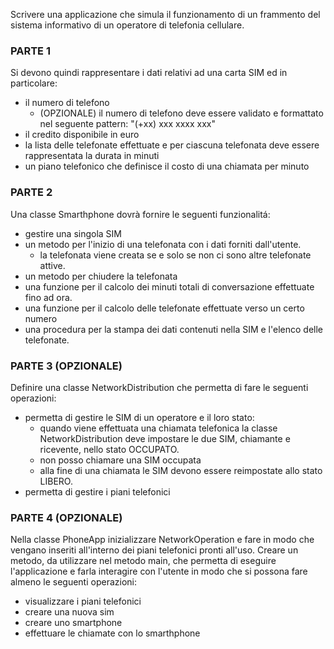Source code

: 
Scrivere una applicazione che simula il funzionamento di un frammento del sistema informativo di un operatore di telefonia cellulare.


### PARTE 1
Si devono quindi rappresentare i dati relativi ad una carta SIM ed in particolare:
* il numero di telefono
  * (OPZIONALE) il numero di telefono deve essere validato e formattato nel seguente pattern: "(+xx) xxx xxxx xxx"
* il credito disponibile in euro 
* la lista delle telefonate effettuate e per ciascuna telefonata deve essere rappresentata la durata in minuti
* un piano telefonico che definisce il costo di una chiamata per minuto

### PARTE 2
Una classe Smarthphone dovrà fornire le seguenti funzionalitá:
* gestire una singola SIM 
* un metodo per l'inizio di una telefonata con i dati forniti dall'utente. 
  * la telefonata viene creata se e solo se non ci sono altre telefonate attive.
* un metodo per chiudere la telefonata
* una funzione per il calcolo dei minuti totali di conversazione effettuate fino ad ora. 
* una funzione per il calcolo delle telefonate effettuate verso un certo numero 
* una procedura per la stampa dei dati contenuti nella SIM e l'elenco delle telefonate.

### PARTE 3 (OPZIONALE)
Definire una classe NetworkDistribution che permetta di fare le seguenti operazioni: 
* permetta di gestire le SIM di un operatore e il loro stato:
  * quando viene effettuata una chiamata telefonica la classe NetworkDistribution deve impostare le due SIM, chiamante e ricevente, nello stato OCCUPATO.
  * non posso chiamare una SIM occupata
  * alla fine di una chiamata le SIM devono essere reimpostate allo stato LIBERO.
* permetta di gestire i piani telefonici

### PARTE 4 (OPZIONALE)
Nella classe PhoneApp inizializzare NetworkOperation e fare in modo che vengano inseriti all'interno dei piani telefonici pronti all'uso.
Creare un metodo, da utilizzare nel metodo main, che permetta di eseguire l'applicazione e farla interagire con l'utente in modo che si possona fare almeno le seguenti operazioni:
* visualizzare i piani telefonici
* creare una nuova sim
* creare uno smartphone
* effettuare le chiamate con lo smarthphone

══════

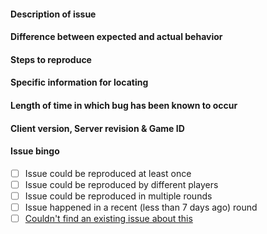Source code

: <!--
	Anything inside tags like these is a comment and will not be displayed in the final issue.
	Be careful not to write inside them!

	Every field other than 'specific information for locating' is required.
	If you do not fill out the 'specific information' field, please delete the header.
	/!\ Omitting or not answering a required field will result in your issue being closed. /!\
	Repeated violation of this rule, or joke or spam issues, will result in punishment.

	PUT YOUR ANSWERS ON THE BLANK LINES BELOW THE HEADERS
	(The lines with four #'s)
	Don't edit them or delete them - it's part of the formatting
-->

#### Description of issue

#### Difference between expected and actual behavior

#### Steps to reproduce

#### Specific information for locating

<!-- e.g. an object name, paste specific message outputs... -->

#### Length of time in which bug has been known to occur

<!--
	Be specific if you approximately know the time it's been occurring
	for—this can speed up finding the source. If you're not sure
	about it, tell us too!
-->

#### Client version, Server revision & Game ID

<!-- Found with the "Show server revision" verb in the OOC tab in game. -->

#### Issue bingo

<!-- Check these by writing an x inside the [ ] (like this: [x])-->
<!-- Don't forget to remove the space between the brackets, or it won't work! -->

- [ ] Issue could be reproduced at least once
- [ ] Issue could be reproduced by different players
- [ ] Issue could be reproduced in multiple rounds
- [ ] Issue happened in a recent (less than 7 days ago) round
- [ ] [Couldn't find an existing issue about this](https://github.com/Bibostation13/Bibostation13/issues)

══════

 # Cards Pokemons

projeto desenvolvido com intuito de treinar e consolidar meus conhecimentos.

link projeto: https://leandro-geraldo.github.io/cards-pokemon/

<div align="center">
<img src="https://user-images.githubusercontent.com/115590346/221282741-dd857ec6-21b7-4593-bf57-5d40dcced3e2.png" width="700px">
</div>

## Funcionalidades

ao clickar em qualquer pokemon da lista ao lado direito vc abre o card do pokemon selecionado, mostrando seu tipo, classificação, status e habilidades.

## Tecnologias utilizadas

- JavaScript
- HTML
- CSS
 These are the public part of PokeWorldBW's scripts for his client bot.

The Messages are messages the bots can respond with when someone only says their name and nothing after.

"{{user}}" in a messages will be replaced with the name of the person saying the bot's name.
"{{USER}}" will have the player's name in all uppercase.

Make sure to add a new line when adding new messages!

══════

**WHAT THE TASK ASKS:**
Reproduce word for word the material above, beginning with the line that contains "### PARTE 1" and ending with the line that contains "disponibile in euro".

**SOLUTION:**
### PARTE 1
Si devono quindi rappresentare i dati relativi ad una carta SIM ed in particolare:
* il numero di telefono
  * (OPZIONALE) il numero di telefono deve essere validato e formattato nel seguente pattern: "(+xx) xxx xxxx xxx"
* il credito disponibile in euro 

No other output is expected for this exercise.